[Collected data]
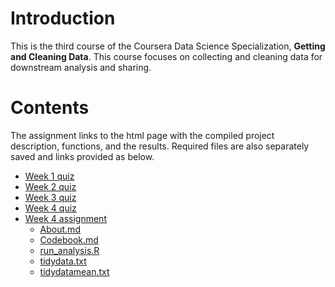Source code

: # Introduction

This is the third course of the Coursera Data Science Specialization, **Getting and Cleaning Data**. This course focuses on collecting and cleaning data for downstream analysis and sharing.


# Contents
The assignment links to the html page with the compiled project description, functions, and the results. Required files are also separately saved and links provided as below.

- [Week 1 quiz](https://wamber-aww.github.io/coursera-data-science/Course3_GetAndCleanData/W1Quiz.html)  
- [Week 2 quiz](https://wamber-aww.github.io/coursera-data-science/Course3_GetAndCleanData/W2Quiz.html)  
- [Week 3 quiz](https://wamber-aww.github.io/coursera-data-science/Course3_GetAndCleanData/W3Quiz.html)  
- [Week 4 quiz](https://wamber-aww.github.io/coursera-data-science/Course3_GetAndCleanData/W4Quiz.html)
- [Week 4 assignment](https://wamber-aww.github.io/coursera-data-science/Course3_GetAndCleanData/W4Hw.html)
	- [About.md](https://github.com/wamber-aww/coursera-data-science/blob/gh-pages/Course3_GetAndCleanData/about.md)
	- [Codebook.md](https://github.com/wamber-aww/coursera-data-science/blob/gh-pages/Course3_GetAndCleanData/codeBook.md)
	- [run_analysis.R](https://github.com/wamber-aww/coursera-data-science/blob/gh-pages/Course3_GetAndCleanData/run_analysis.R)
	- [tidydata.txt](https://github.com/wamber-aww/coursera-data-science/blob/gh-pages/Course3_GetAndCleanData/tidyData.txt)
	- [tidydatamean.txt](https://github.com/wamber-aww/coursera-data-science/blob/gh-pages/Course3_GetAndCleanData/tidyDataMean.txt)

> _EXERCISE DETAILS_: The data must be repeated exactly. Any pictures in it are to be left out.

> _RESULT FOR THIS EXERCISE_:
Source code

: # Introduction

This is the third course of the Coursera Data Science Specialization, **Getting and Cleaning Data**. This course focuses on collecting and cleaning data for downstream analysis and sharing.


# Contents
The assignment links to the html page with the compiled project description, functions, and the results. Required files are also separately saved and links provided as below.

- [Week 1 quiz](https://wamber-aww.github.io/coursera-data-science/Course3_GetAndCleanData/W1Quiz.html)  
- [Week 2 quiz](https://wamber-aww.github.io/coursera-data-science/Course3_GetAndCleanData/W2Quiz.html)  
- [Week 3 quiz](https://wamber-aww.github.io/coursera-data-science/Course3_GetAndCleanData/W3Quiz.html)  
- [Week 4 quiz](https://wamber-aww.github.io/coursera-data-science/Course3_GetAndCleanData/W4Quiz.html)
- [Week 4 assignment](https://wamber-aww.github.io/coursera-data-science/Course3_GetAndCleanData/W4Hw.html)
	- [About.md](https://github.com/wamber-aww/coursera-data-science/blob/gh-pages/Course3_GetAndCleanData/about.md)
	- [Codebook.md](https://github.com/wamber-aww/coursera-data-science/blob/gh-pages/Course3_GetAndCleanData/codeBook.md)
	- [run_analysis.R](https://github.com/wamber-aww/coursera-data-science/blob/gh-pages/Course3_GetAndCleanData/run_analysis.R)
	- [tidydata.txt](https://github.com/wamber-aww/coursera-data-science/blob/gh-pages/Course3_GetAndCleanData/tidyData.txt)
	- [tidydatamean.txt](https://github.com/wamber-aww/coursera-data-science/blob/gh-pages/Course3_GetAndCleanData/tidyDataMean.txt)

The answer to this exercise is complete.